- _Task brief_
With the images removed, return every line below exactly as it reads.

- _Extracted material_
==================================================

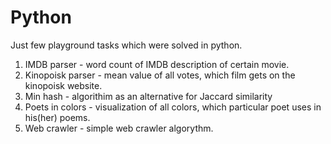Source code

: # Python
Just few playground tasks which were solved in python.

1. IMDB parser - word count of IMDB description of certain movie. 
2. Kinopoisk parser - mean value of all votes, which film gets on the kinopoisk website. 
3. Min hash -  algorithim as an alternative for Jaccard similarity
4. Poets in colors - visualization of all colors, which particular poet uses in his(her) poems. 
5. Web crawler - simple web crawler algorythm. 
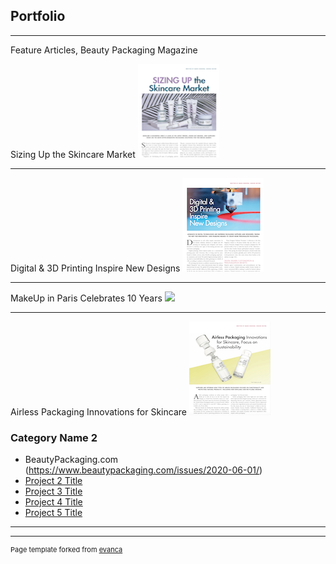 ## Portfolio

---

Feature Articles, Beauty Packaging Magazine

Sizing Up the Skincare Market 
<img src="images/skincare-thumbnail.png?raw=true"/>

---
Digital & 3D Printing Inspire New Designs
<img src="images/3D-thumbnail.png?raw=true"/>

---
MakeUp in Paris Celebrates 10 Years
<img src="images/Paris-thumbnail.jpg?raw=true"/>

---
Airless Packaging Innovations for Skincare
<img src="images/airless_thumbnail.png?raw=true"/>

### Category Name 2

- BeautyPackaging.com (https://www.beautypackaging.com/issues/2020-06-01/)
- [Project 2 Title](http://example.com/)
- [Project 3 Title](http://example.com/)
- [Project 4 Title](http://example.com/)
- [Project 5 Title](http://example.com/)

---




---
<p style="font-size:11px">Page template forked from <a href="https://github.com/evanca/quick-portfolio">evanca</a></p>
<!-- Remove above link if you don't want to attibute -->

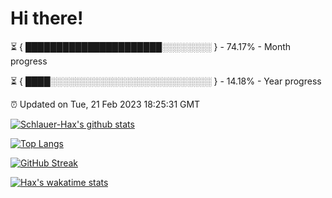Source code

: # Hi there!

⏳ { ██████████████████████░░░░░░░░ } - 74.17% - Month progress

⏳ { ████░░░░░░░░░░░░░░░░░░░░░░░░░░ } - 14.18% - Year progress

⏰ Updated on Tue, 21 Feb 2023 18:25:31 GMT


[![Schlauer-Hax's github stats](https://github-readme-stats.vercel.app/api?username=Schlauer-Hax&show_icons=true&theme=dark&count_private=true)](https://github.com/Schlauer-Hax)


[![Top Langs](https://github-readme-stats.vercel.app/api/top-langs/?username=Schlauer-Hax&layout=compact&theme=dark)](https://github.com/Schlauer-Hax?tab=repositories)

[![GitHub Streak](https://streak-stats.demolab.com?user=Schlauer-Hax&theme=dark)](https://git.io/streak-stats)

[![Hax's wakatime stats](https://github-readme-stats.vercel.app/api/wakatime?username=Hax&theme=dark)](https://wakatime.com/@Hax)

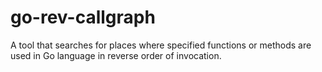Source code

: # go-rev-callgraph
A tool that searches for places where specified functions or methods are used in Go language in reverse order of invocation.
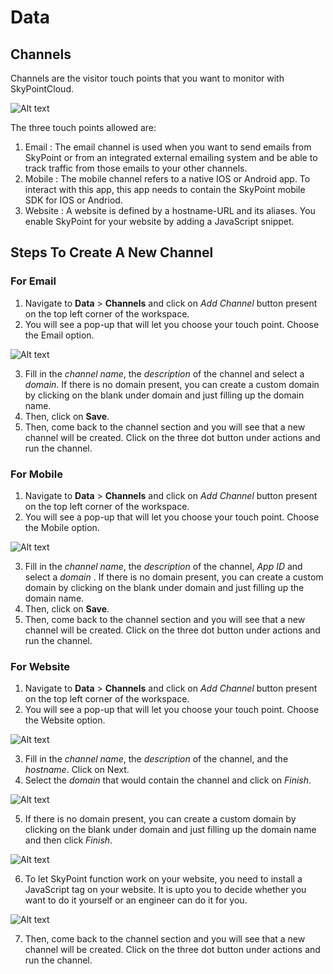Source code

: # Data

## Channels

Channels are the visitor touch points that you want to monitor with SkyPointCloud.

![Alt text](https://github.com/skypointcloud/platform/blob/master/docs/doc_snippets/channel.PNG?raw=true)

The three touch points allowed are:
1. Email : The email channel is used when you want to send emails from SkyPoint or from an integrated external emailing system and be able to track traffic from those emails to your other channels.
2. Mobile : The mobile channel refers to a native IOS or Android app. To interact with this app, this app needs to contain the SkyPoint mobile SDK for IOS or Andriod.
3. Website : A website is defined by a hostname-URL and its aliases. You enable SkyPoint for your website by adding a JavaScript snippet.

## Steps To Create A New Channel

### For Email

1. Navigate to **Data** > **Channels** and click on *Add Channel* button present on the top left corner of the workspace.
2. You will see a pop-up that will let you choose your touch point. Choose the Email option.

![Alt text](https://github.com/skypointcloud/platform/blob/master/docs/doc_snippets/channelviaemail.PNG?raw=true)

3. Fill in the *channel name*, the *description* of the channel and select a *domain*. If there is no domain present, you can create a custom domain by clicking on the blank under domain and just filling up the domain name.
4. Then, click on **Save**.
5. Then, come back to the channel section and you will see that a new channel will be created. Click on the three dot button under actions and run the channel.

### For Mobile

1. Navigate to **Data** > **Channels** and click on *Add Channel* button present on the top left corner of the workspace.
2. You will see a pop-up that will let you choose your touch point. Choose the Mobile option.

![Alt text](https://github.com/skypointcloud/platform/blob/master/docs/doc_snippets/channelviamobile.PNG?raw=true)

3. Fill in the *channel name*, the *description* of the channel, *App ID* and select a *domain* . If there is no domain present, you can create a custom domain by clicking on the blank under domain and just filling up the domain name.
4. Then, click on **Save**.
5. Then, come back to the channel section and you will see that a new channel will be created. Click on the three dot button under actions and run the channel.

### For Website

1. Navigate to **Data** > **Channels** and click on *Add Channel* button present on the top left corner of the workspace.
2. You will see a pop-up that will let you choose your touch point. Choose the Website option.

![Alt text](https://github.com/skypointcloud/platform/blob/master/docs/doc_snippets/channelviawebsite.PNG?raw=true)

3. Fill in the *channel name*, the *description* of the channel, and the *hostname*. Click on Next.
4. Select the *domain* that would contain the channel and click on *Finish*.

![Alt text](https://github.com/skypointcloud/platform/blob/master/docs/doc_snippets/channelviawebsite_step2.PNG?raw=true)

5. If there is no domain present, you can create a custom domain by clicking on the blank under domain and just filling up the domain name and then click *Finish*.

![Alt text](https://github.com/skypointcloud/platform/blob/master/docs/doc_snippets/channelviawebsite_step3.PNG?raw=true)

6. To let SkyPoint function work on your website, you need to install a JavaScript tag on your website. It is upto you to decide whether you want to do it yourself or an engineer can do it for you.

![Alt text](https://github.com/skypointcloud/platform/blob/master/docs/doc_snippets/channelviawebsite_step4.PNG?raw=true)

7. Then, come back to the channel section and you will see that a new channel will be created. Click on the three dot button under actions and run the channel.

==================================================

- _Solution to the problem_
Source code

: # Python
Just few playground tasks which were solved in python.

1. IMDB parser - word count of IMDB description of certain movie. 
2. Kinopoisk parser - mean value of all votes, which film gets on the kinopoisk website. 
3. Min hash -  algorithim as an alternative for Jaccard similarity
4. Poets in colors - visualization of all colors, which particular poet uses in his(her) poems. 
5. Web crawler - simple web crawler algorythm. 
 ## Portfolio

---

Feature Articles, Beauty Packaging Magazine

Sizing Up the Skincare Market 
<img src="images/skincare-thumbnail.png?raw=true"/>

---
Digital & 3D Printing Inspire New Designs
<img src="images/3D-thumbnail.png?raw=true"/>

---
MakeUp in Paris Celebrates 10 Years
<img src="images/Paris-thumbnail.jpg?raw=true"/>

---
Airless Packaging Innovations for Skincare
<img src="images/airless_thumbnail.png?raw=true"/>

### Category Name 2

- BeautyPackaging.com (https://www.beautypackaging.com/issues/2020-06-01/)
- [Project 2 Title](http://example.com/)
- [Project 3 Title](http://example.com/)
- [Project 4 Title](http://example.com/)
- [Project 5 Title](http://example.com/)

---




---
<p style="font-size:11px">Page template forked from <a href="https://github.com/evanca/quick-portfolio">evanca</a></p>
<!-- Remove above link if you don't want to attibute -->

Source code

: # Hi there!

⏳ { ██████████████████████░░░░░░░░ } - 74.17% - Month progress

⏳ { ████░░░░░░░░░░░░░░░░░░░░░░░░░░ } - 14.18% - Year progress

⏰ Updated on Tue, 21 Feb 2023 18:25:31 GMT


[![Schlauer-Hax's github stats](https://github-readme-stats.vercel.app/api?username=Schlauer-Hax&show_icons=true&theme=dark&count_private=true)](https://github.com/Schlauer-Hax)


[![Top Langs](https://github-readme-stats.vercel.app/api/top-langs/?username=Schlauer-Hax&layout=compact&theme=dark)](https://github.com/Schlauer-Hax?tab=repositories)

[![GitHub Streak](https://streak-stats.demolab.com?user=Schlauer-Hax&theme=dark)](https://git.io/streak-stats)

[![Hax's wakatime stats](https://github-readme-stats.vercel.app/api/wakatime?username=Hax&theme=dark)](https://wakatime.com/@Hax)

Source code

: # go-rev-callgraph
A tool that searches for places where specified functions or methods are used in Go language in reverse order of invocation.
Source code

: # Data

## Channels

Channels are the visitor touch points that you want to monitor with SkyPointCloud.

![Alt text](https://github.com/skypointcloud/platform/blob/master/docs/doc_snippets/channel.PNG?raw=true)

The three touch points allowed are:
1. Email : The email channel is used when you want to send emails from SkyPoint or from an integrated external emailing system and be able to track traffic from those emails to your other channels.
2. Mobile : The mobile channel refers to a native IOS or Android app. To interact with this app, this app needs to contain the SkyPoint mobile SDK for IOS or Andriod.
3. Website : A website is defined by a hostname-URL and its aliases. You enable SkyPoint for your website by adding a JavaScript snippet.

## Steps To Create A New Channel

### For Email

1. Navigate to **Data** > **Channels** and click on *Add Channel* button present on the top left corner of the workspace.
2. You will see a pop-up that will let you choose your touch point. Choose the Email option.

![Alt text](https://github.com/skypointcloud/platform/blob/master/docs/doc_snippets/channelviaemail.PNG?raw=true)

3. Fill in the *channel name*, the *description* of the channel and select a *domain*. If there is no domain present, you can create a custom domain by clicking on the blank under domain and just filling up the domain name.
4. Then, click on **Save**.
5. Then, come back to the channel section and you will see that a new channel will be created. Click on the three dot button under actions and run the channel.

### For Mobile

1. Navigate to **Data** > **Channels** and click on *Add Channel* button present on the top left corner of the workspace.
2. You will see a pop-up that will let you choose your touch point. Choose the Mobile option.

![Alt text](https://github.com/skypointcloud/platform/blob/master/docs/doc_snippets/channelviamobile.PNG?raw=true)

3. Fill in the *channel name*, the *description* of the channel, *App ID* and select a *domain* . If there is no domain present, you can create a custom domain by clicking on the blank under domain and just filling up the domain name.
4. Then, click on **Save**.
5. Then, come back to the channel section and you will see that a new channel will be created. Click on the three dot button under actions and run the channel.

### For Website

1. Navigate to **Data** > **Channels** and click on *Add Channel* button present on the top left corner of the workspace.
2. You will see a pop-up that will let you choose your touch point. Choose the Website option.

![Alt text](https://github.com/skypointcloud/platform/blob/master/docs/doc_snippets/channelviawebsite.PNG?raw=true)

3. Fill in the *channel name*, the *description* of the channel, and the *hostname*. Click on Next.
4. Select the *domain* that would contain the channel and click on *Finish*.

![Alt text](https://github.com/skypointcloud/platform/blob/master/docs/doc_snippets/channelviawebsite_step2.PNG?raw=true)

5. If there is no domain present, you can create a custom domain by clicking on the blank under domain and just filling up the domain name and then click *Finish*.

![Alt text](https://github.com/skypointcloud/platform/blob/master/docs/doc_snippets/channelviawebsite_step3.PNG?raw=true)

6. To let SkyPoint function work on your website, you need to install a JavaScript tag on your website. It is upto you to decide whether you want to do it yourself or an engineer can do it for you.

![Alt text](https://github.com/skypointcloud/platform/blob/master/docs/doc_snippets/channelviawebsite_step4.PNG?raw=true)

7. Then, come back to the channel section and you will see that a new channel will be created. Click on the three dot button under actions and run the channel.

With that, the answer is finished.